Well that was a waste of time. I selected to hide "gambling" on my sensitive topic settings, yet the first ad I saw when returning here tonight was for a casino.


----------



## wiggydiggy (13 Jun 2022)

Threevok said:


> Well that was a waste of time. I selected to hide "gambling" on my sensitive topic settings, yet the first ad I saw when returning here tonight was for a casino.

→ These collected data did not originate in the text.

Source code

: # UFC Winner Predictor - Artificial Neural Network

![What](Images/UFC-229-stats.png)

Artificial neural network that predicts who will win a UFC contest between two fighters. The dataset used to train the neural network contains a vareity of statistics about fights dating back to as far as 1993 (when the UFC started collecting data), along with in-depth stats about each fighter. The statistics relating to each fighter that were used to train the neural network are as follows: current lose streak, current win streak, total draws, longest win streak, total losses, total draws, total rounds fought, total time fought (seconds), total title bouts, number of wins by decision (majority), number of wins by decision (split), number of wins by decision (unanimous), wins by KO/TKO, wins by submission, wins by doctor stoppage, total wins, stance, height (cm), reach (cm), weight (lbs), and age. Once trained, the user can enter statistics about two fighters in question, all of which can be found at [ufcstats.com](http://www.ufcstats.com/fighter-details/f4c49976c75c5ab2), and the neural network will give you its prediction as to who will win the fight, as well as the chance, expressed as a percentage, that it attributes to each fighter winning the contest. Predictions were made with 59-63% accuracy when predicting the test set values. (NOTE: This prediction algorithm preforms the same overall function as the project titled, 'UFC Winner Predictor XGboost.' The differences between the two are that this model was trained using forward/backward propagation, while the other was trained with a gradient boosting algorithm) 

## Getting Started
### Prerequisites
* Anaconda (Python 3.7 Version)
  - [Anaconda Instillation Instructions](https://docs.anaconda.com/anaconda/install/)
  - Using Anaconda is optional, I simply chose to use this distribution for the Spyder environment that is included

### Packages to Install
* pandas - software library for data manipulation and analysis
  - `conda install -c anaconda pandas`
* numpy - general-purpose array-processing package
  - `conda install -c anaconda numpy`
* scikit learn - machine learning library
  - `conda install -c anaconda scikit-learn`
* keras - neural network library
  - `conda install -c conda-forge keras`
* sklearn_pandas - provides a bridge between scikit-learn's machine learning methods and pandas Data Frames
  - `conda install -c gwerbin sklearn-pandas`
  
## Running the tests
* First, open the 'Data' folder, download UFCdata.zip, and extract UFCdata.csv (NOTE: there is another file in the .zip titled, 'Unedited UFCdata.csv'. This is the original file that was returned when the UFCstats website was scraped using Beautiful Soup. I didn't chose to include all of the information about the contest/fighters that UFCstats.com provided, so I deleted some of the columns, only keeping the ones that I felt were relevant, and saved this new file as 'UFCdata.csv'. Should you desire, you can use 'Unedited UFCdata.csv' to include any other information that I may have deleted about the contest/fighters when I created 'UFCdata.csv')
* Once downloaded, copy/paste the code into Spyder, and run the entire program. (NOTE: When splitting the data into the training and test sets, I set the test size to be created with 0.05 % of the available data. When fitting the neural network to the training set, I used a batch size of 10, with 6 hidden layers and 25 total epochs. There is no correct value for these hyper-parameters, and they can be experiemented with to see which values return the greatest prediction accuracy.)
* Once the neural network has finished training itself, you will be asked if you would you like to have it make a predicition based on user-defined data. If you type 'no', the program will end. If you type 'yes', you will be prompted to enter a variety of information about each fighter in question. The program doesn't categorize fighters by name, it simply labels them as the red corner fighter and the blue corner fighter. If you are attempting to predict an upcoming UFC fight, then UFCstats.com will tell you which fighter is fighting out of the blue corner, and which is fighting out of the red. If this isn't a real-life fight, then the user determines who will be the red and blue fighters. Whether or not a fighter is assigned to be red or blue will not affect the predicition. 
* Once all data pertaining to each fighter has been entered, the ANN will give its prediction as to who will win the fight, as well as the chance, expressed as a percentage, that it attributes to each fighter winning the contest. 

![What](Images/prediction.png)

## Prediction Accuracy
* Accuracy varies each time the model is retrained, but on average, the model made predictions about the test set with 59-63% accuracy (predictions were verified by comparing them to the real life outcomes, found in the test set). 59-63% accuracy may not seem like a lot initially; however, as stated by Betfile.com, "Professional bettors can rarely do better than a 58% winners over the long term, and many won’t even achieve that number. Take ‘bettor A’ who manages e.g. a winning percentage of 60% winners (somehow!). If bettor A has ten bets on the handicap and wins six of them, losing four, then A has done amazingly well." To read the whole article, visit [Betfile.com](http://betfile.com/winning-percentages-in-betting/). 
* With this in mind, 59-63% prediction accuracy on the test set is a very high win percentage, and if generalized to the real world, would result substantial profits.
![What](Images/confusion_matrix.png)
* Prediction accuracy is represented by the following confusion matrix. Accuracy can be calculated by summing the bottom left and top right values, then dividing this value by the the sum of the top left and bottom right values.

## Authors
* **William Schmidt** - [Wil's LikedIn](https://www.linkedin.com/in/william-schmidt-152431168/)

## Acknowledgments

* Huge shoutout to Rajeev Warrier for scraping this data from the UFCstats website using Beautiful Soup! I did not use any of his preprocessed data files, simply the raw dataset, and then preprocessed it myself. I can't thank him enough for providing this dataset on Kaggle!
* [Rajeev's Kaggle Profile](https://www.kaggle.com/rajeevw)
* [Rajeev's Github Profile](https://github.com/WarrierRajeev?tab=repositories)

What are the odds on that!


----------



## MontyVeda (13 Jun 2022)

Not seen the ad in the OP but often see ads in a similar theme... _you won't believe these photo fails_, type thing. I'm good at ignoring ads but i have wondered if they're appropriate for a 'family' forum.


----------



## Chris S (13 Jun 2022)

PK99 said:


> View attachment 648836



They look like Action Men


----------



## slowmotion (13 Jun 2022)

Some outfit was trying to flog me a 16 seat Bombardier executive jet last night. OK, it was a 2015 model but it probably cost north of $25 million. Lord knows what a shopping trip to Dubai for me and my pals would cost.


----------



## classic33 (13 Jun 2022)

slowmotion said:


> Some outfit was trying to flog me a 16 seat Bombardier executive jet last night. OK, it was a 2015 model but it probably cost north of $25 million. Lord knows what a shopping trip to Dubai for me and my pals would cost.


Did you buy it?

Think it'd work out at £1500 per hour on fuel. Then you've take-off, landing fees and storage whilst your in Dubai to take into account.


----------



## slowmotion (13 Jun 2022)

classic33 said:


> Did you buy it?
> 
> Think it'd work out at £1500 per hour on fuel. Then you've take-off, landing fees and storage whilst your in Dubai to take into account.



You also need a couple of crew and some people to ply you with food and grog in your comfy seat. Then there's all the tedious servicing and certification. I think it works out at about $4000 for every hour you're gadding about.


----------



## Svendo (13 Jun 2022)

slowmotion said:


> Some outfit was trying to flog me a 16 seat Bombardier executive jet last night. OK, it was a 2015 model but it probably cost north of $25 million. Lord knows what a shopping trip to Dubai for me and my pals would cost.



Gotta replace the Russian Oligarch market somehow


----------



## slowmotion (13 Jun 2022)

Svendo said:


> Gotta replace the Russian Oligarch market somehow



I think they made a mistake in assuming I would be a suitable substitute.


----------



## Profpointy (13 Jun 2022)

slowmotion said:


> I think they made a mistake in assuming I would be a suitable substitute.



You should have gone for a test drive at least


----------



## Cycleops (14 Jun 2022)

slowmotion said:


> You also need a couple of crew and some people to ply you with food and grog in your comfy seat. Then there's all the tedious servicing and certification. I think it works out at about $4000 for every hour you're gadding about.


Doesn’t seem to worry Harry and Megain despite their environmental pronouncements.
Mind you they’re pretty hot on the misogyny and sexist front which should please the OP.


----------